EXERCISE >> Bring together all lines from the listing below that contain the string "Object".

DATA PROVIDED >>
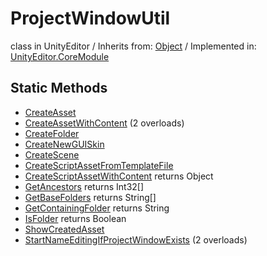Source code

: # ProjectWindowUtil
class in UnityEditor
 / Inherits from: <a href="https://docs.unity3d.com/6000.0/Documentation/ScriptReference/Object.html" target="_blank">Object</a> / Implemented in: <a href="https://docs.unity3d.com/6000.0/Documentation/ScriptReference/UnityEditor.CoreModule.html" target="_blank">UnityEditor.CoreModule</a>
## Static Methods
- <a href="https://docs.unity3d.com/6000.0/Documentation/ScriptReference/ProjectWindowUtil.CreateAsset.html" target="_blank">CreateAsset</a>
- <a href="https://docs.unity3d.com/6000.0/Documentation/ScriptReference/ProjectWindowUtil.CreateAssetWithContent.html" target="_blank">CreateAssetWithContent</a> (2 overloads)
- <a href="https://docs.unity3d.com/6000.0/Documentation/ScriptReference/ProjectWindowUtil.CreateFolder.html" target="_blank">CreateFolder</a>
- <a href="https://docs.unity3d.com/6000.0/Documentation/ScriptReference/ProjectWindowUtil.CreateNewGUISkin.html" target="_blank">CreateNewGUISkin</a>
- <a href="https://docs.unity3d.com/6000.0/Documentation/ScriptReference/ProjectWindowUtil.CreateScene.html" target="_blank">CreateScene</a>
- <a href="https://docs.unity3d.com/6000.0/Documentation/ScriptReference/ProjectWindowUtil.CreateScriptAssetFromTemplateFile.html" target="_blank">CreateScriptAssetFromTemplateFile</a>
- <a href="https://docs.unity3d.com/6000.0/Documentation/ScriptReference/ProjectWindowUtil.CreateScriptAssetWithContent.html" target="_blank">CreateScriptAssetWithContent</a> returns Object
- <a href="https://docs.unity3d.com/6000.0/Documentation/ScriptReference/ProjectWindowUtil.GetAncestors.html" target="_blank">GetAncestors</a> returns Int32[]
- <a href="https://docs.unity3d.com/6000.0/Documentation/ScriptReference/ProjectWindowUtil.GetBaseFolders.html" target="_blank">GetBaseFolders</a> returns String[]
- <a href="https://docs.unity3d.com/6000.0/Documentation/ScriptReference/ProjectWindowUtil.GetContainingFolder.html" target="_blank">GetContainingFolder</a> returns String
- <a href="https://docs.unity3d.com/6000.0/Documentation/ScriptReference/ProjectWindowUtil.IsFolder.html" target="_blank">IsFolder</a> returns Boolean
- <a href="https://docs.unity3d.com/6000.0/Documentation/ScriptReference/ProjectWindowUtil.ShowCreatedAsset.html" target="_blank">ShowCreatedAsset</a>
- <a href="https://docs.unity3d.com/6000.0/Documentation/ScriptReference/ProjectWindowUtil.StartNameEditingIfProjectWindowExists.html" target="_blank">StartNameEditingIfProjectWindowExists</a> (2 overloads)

TASK ANSWER >>
 / Inherits from: <a href="https://docs.unity3d.com/6000.0/Documentation/ScriptReference/Object.html" target="_blank">Object</a> / Implemented in: <a href="https://docs.unity3d.com/6000.0/Documentation/ScriptReference/UnityEditor.CoreModule.html" target="_blank">UnityEditor.CoreModule</a>
- <a href="https://docs.unity3d.com/6000.0/Documentation/ScriptReference/ProjectWindowUtil.CreateScriptAssetWithContent.html" target="_blank">CreateScriptAssetWithContent</a> returns Object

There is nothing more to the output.